Dataset records.
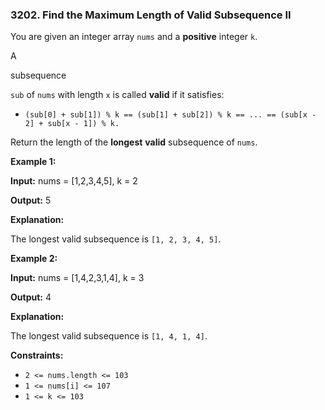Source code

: ### 3202\. Find the Maximum Length of Valid Subsequence II

You are given an integer array `nums` and a **positive** integer `k`.

A

subsequence

`sub` of `nums` with length `x` is called **valid** if it satisfies:

*   `(sub[0] + sub[1]) % k == (sub[1] + sub[2]) % k == ... == (sub[x - 2] + sub[x - 1]) % k.`

Return the length of the **longest** **valid** subsequence of `nums`.

**Example 1:**

**Input:** nums = \[1,2,3,4,5\], k = 2

**Output:** 5

**Explanation:**

The longest valid subsequence is `[1, 2, 3, 4, 5]`.

**Example 2:**

**Input:** nums = \[1,4,2,3,1,4\], k = 3

**Output:** 4

**Explanation:**

The longest valid subsequence is `[1, 4, 1, 4]`.

**Constraints:**

*   `2 <= nums.length <= 103`
*   `1 <= nums[i] <= 107`
*   `1 <= k <= 103`
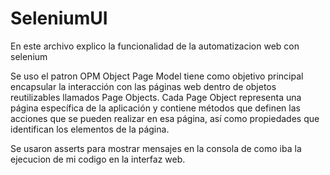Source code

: # SeleniumUI

En este archivo explico la funcionalidad de la automatizacion web con selenium

Se uso el patron OPM Object Page Model tiene como objetivo principal encapsular la interacción con las páginas web 
dentro de objetos reutilizables llamados Page Objects. Cada Page Object representa una página específica de la aplicación y 
contiene métodos que definen las acciones que se pueden realizar en esa página, 
así como propiedades que identifican los elementos de la página.

Se usaron asserts para mostrar mensajes en la consola de como iba la ejecucion de mi codigo en la interfaz web.

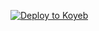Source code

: [![Deploy to Koyeb](https://www.koyeb.com/static/images/deploy/button.svg)](https://app.koyeb.com/deploy?type=git&repository=github.com/tonyenglish7/FileStreamBot-pro&branch=main&name=tonystreambot)
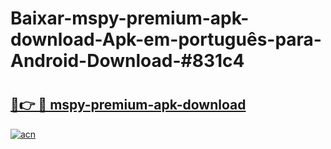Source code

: # Baixar-mspy-premium-apk-download-Apk-em-português​-para-Android-Download-#831c4

# <h2><a href="https://ainizakaria.my?title=mspy-premium-apk-download&ref=24M">🔗👉 🔴 mspy-premium-apk-download</a></h2>

[![acn](https://github.com/user-attachments/assets/0f9c940e-d8b0-45ae-aac7-cd30a18b3e1c)](https://ainizakaria.my?title=mspy-premium-apk-download&ref=24M)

Task instructions. Go through the listing above and return each line that includes the word "Object".

Task response.
Se uso el patron OPM Object Page Model tiene como objetivo principal encapsular la interacción con las páginas web 
dentro de objetos reutilizables llamados Page Objects. Cada Page Object representa una página específica de la aplicación y 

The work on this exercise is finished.